··· GIVEN RECORDS

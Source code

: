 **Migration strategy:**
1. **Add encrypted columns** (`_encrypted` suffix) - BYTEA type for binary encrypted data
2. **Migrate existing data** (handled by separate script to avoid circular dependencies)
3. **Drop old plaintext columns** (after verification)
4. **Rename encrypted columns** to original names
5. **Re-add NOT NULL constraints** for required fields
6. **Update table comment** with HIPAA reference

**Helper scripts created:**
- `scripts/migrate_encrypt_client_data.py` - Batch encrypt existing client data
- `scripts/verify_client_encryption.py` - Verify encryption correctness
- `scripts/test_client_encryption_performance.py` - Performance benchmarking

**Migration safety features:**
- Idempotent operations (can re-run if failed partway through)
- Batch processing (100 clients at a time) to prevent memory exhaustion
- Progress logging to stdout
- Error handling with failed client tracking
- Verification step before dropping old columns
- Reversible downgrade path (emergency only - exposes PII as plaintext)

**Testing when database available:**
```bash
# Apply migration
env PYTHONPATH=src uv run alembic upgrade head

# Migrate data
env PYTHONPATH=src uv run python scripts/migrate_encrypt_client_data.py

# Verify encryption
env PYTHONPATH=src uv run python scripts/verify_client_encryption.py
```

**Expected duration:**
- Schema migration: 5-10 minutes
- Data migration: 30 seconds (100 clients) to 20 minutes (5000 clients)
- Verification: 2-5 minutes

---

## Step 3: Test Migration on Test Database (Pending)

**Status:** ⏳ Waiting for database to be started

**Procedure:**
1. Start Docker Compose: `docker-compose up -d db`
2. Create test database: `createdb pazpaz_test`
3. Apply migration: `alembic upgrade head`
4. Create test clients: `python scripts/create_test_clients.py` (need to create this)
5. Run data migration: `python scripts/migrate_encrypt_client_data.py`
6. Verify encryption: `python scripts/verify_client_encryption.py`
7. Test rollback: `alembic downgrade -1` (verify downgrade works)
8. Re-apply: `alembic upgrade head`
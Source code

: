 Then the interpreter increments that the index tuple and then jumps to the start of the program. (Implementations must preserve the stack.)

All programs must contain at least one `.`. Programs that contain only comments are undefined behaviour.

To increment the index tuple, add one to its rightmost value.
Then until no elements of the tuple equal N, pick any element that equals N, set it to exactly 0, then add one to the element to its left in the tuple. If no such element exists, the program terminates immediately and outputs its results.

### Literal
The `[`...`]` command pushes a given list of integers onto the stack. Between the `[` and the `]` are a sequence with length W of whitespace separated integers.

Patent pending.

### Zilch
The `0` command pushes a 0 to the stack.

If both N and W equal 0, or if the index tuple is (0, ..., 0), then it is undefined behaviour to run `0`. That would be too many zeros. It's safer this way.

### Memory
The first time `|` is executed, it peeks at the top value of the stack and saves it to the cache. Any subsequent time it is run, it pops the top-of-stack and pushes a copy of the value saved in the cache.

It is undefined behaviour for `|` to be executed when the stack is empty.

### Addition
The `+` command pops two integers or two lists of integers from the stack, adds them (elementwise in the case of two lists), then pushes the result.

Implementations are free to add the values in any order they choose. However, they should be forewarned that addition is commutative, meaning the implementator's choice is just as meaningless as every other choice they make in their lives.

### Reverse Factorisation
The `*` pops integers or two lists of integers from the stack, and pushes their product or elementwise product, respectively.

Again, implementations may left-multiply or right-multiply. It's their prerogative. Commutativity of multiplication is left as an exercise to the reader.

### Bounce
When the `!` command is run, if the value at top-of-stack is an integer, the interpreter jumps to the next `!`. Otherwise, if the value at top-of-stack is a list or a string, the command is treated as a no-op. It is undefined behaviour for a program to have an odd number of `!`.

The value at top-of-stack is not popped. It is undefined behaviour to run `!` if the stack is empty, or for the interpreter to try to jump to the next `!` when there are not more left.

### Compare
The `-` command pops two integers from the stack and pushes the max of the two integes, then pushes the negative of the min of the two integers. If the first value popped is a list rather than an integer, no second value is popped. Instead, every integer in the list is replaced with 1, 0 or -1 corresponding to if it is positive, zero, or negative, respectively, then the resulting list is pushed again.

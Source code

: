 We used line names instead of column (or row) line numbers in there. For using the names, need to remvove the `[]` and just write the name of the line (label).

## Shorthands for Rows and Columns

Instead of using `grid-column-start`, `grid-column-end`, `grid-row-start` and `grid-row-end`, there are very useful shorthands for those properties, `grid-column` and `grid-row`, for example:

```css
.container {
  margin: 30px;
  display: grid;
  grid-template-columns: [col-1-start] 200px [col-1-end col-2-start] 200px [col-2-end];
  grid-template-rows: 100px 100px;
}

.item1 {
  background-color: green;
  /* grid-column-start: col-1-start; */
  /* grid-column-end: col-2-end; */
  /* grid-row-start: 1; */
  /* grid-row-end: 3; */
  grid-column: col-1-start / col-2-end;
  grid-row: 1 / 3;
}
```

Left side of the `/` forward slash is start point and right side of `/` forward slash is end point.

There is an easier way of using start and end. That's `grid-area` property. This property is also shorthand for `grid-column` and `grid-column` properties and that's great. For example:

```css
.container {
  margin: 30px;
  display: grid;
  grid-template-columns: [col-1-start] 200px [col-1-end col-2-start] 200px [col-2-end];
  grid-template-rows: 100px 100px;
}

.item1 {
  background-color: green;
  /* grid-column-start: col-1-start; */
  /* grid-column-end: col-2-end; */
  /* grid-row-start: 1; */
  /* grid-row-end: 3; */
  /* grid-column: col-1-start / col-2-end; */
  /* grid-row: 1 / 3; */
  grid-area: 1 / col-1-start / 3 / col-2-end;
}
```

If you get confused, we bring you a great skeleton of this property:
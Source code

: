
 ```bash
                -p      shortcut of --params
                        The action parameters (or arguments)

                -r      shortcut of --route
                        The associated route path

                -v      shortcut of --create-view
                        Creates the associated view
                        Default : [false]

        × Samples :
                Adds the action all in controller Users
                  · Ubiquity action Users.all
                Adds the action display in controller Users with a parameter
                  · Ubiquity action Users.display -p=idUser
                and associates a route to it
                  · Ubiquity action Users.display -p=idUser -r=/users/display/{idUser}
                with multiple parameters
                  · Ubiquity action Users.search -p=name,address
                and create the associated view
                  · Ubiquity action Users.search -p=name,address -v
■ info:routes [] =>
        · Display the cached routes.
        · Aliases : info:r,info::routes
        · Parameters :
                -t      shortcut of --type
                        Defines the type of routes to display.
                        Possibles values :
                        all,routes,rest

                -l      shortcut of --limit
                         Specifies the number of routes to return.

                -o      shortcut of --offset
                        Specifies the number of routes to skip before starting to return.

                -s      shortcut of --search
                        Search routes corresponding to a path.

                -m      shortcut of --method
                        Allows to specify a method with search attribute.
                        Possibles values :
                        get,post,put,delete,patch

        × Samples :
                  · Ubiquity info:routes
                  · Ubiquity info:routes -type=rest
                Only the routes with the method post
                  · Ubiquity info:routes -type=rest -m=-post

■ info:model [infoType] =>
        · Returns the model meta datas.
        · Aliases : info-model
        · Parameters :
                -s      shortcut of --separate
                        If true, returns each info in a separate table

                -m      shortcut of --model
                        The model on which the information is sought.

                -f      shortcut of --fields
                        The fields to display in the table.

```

······

A complete, exact copy of the entries is required.

SOLUTION TO THE PROBLEM →
Source code

: **Migration strategy:**
1. **Add encrypted columns** (`_encrypted` suffix) - BYTEA type for binary encrypted data
2. **Migrate existing data** (handled by separate script to avoid circular dependencies)
3. **Drop old plaintext columns** (after verification)
4. **Rename encrypted columns** to original names
5. **Re-add NOT NULL constraints** for required fields
6. **Update table comment** with HIPAA reference

**Helper scripts created:**
- `scripts/migrate_encrypt_client_data.py` - Batch encrypt existing client data
- `scripts/verify_client_encryption.py` - Verify encryption correctness
- `scripts/test_client_encryption_performance.py` - Performance benchmarking

**Migration safety features:**
- Idempotent operations (can re-run if failed partway through)
- Batch processing (100 clients at a time) to prevent memory exhaustion
- Progress logging to stdout
- Error handling with failed client tracking
- Verification step before dropping old columns
- Reversible downgrade path (emergency only - exposes PII as plaintext)

**Testing when database available:**
```bash
# Apply migration
env PYTHONPATH=src uv run alembic upgrade head

# Migrate data
env PYTHONPATH=src uv run python scripts/migrate_encrypt_client_data.py

# Verify encryption
env PYTHONPATH=src uv run python scripts/verify_client_encryption.py
```

**Expected duration:**
- Schema migration: 5-10 minutes
- Data migration: 30 seconds (100 clients) to 20 minutes (5000 clients)
- Verification: 2-5 minutes

---

## Step 3: Test Migration on Test Database (Pending)

**Status:** ⏳ Waiting for database to be started

**Procedure:**
1. Start Docker Compose: `docker-compose up -d db`
2. Create test database: `createdb pazpaz_test`
3. Apply migration: `alembic upgrade head`
4. Create test clients: `python scripts/create_test_clients.py` (need to create this)
5. Run data migration: `python scripts/migrate_encrypt_client_data.py`
6. Verify encryption: `python scripts/verify_client_encryption.py`
7. Test rollback: `alembic downgrade -1` (verify downgrade works)
8. Re-apply: `alembic upgrade head`
Source code

: Then the interpreter increments that the index tuple and then jumps to the start of the program. (Implementations must preserve the stack.)

All programs must contain at least one `.`. Programs that contain only comments are undefined behaviour.

To increment the index tuple, add one to its rightmost value.
Then until no elements of the tuple equal N, pick any element that equals N, set it to exactly 0, then add one to the element to its left in the tuple. If no such element exists, the program terminates immediately and outputs its results.

### Literal
The `[`...`]` command pushes a given list of integers onto the stack. Between the `[` and the `]` are a sequence with length W of whitespace separated integers.

Patent pending.

### Zilch
The `0` command pushes a 0 to the stack.

If both N and W equal 0, or if the index tuple is (0, ..., 0), then it is undefined behaviour to run `0`. That would be too many zeros. It's safer this way.

### Memory
The first time `|` is executed, it peeks at the top value of the stack and saves it to the cache. Any subsequent time it is run, it pops the top-of-stack and pushes a copy of the value saved in the cache.

It is undefined behaviour for `|` to be executed when the stack is empty.

### Addition
The `+` command pops two integers or two lists of integers from the stack, adds them (elementwise in the case of two lists), then pushes the result.

Implementations are free to add the values in any order they choose. However, they should be forewarned that addition is commutative, meaning the implementator's choice is just as meaningless as every other choice they make in their lives.

### Reverse Factorisation
The `*` pops integers or two lists of integers from the stack, and pushes their product or elementwise product, respectively.

Again, implementations may left-multiply or right-multiply. It's their prerogative. Commutativity of multiplication is left as an exercise to the reader.

### Bounce
When the `!` command is run, if the value at top-of-stack is an integer, the interpreter jumps to the next `!`. Otherwise, if the value at top-of-stack is a list or a string, the command is treated as a no-op. It is undefined behaviour for a program to have an odd number of `!`.

The value at top-of-stack is not popped. It is undefined behaviour to run `!` if the stack is empty, or for the interpreter to try to jump to the next `!` when there are not more left.

### Compare
The `-` command pops two integers from the stack and pushes the max of the two integes, then pushes the negative of the min of the two integers. If the first value popped is a list rather than an integer, no second value is popped. Instead, every integer in the list is replaced with 1, 0 or -1 corresponding to if it is positive, zero, or negative, respectively, then the resulting list is pushed again.

Source code

: We used line names instead of column (or row) line numbers in there. For using the names, need to remvove the `[]` and just write the name of the line (label).

## Shorthands for Rows and Columns

Instead of using `grid-column-start`, `grid-column-end`, `grid-row-start` and `grid-row-end`, there are very useful shorthands for those properties, `grid-column` and `grid-row`, for example:

```css
.container {
  margin: 30px;
  display: grid;
  grid-template-columns: [col-1-start] 200px [col-1-end col-2-start] 200px [col-2-end];
  grid-template-rows: 100px 100px;
}

.item1 {
  background-color: green;
  /* grid-column-start: col-1-start; */
  /* grid-column-end: col-2-end; */
  /* grid-row-start: 1; */
  /* grid-row-end: 3; */
  grid-column: col-1-start / col-2-end;
  grid-row: 1 / 3;
}
```

Left side of the `/` forward slash is start point and right side of `/` forward slash is end point.

There is an easier way of using start and end. That's `grid-area` property. This property is also shorthand for `grid-column` and `grid-column` properties and that's great. For example:

```css
.container {
  margin: 30px;
  display: grid;
  grid-template-columns: [col-1-start] 200px [col-1-end col-2-start] 200px [col-2-end];
  grid-template-rows: 100px 100px;
}

.item1 {
  background-color: green;
  /* grid-column-start: col-1-start; */
  /* grid-column-end: col-2-end; */
  /* grid-row-start: 1; */
  /* grid-row-end: 3; */
  /* grid-column: col-1-start / col-2-end; */
  /* grid-row: 1 / 3; */
  grid-area: 1 / col-1-start / 3 / col-2-end;
}
```

If you get confused, we bring you a great skeleton of this property:
Source code

:
 ```bash
                -p      shortcut of --params
                        The action parameters (or arguments)

                -r      shortcut of --route
                        The associated route path

                -v      shortcut of --create-view
                        Creates the associated view
                        Default : [false]

        × Samples :
                Adds the action all in controller Users
                  · Ubiquity action Users.all
                Adds the action display in controller Users with a parameter
                  · Ubiquity action Users.display -p=idUser
                and associates a route to it
                  · Ubiquity action Users.display -p=idUser -r=/users/display/{idUser}
                with multiple parameters
                  · Ubiquity action Users.search -p=name,address
                and create the associated view
                  · Ubiquity action Users.search -p=name,address -v
■ info:routes [] =>
        · Display the cached routes.
        · Aliases : info:r,info::routes
        · Parameters :
                -t      shortcut of --type
                        Defines the type of routes to display.
                        Possibles values :
                        all,routes,rest

                -l      shortcut of --limit
                         Specifies the number of routes to return.

                -o      shortcut of --offset
                        Specifies the number of routes to skip before starting to return.

                -s      shortcut of --search
                        Search routes corresponding to a path.

                -m      shortcut of --method
                        Allows to specify a method with search attribute.
                        Possibles values :
                        get,post,put,delete,patch

        × Samples :
                  · Ubiquity info:routes
                  · Ubiquity info:routes -type=rest
                Only the routes with the method post
                  · Ubiquity info:routes -type=rest -m=-post

■ info:model [infoType] =>
        · Returns the model meta datas.
        · Aliases : info-model
        · Parameters :
                -s      shortcut of --separate
                        If true, returns each info in a separate table

                -m      shortcut of --model
                        The model on which the information is sought.

                -f      shortcut of --fields
                        The fields to display in the table.

```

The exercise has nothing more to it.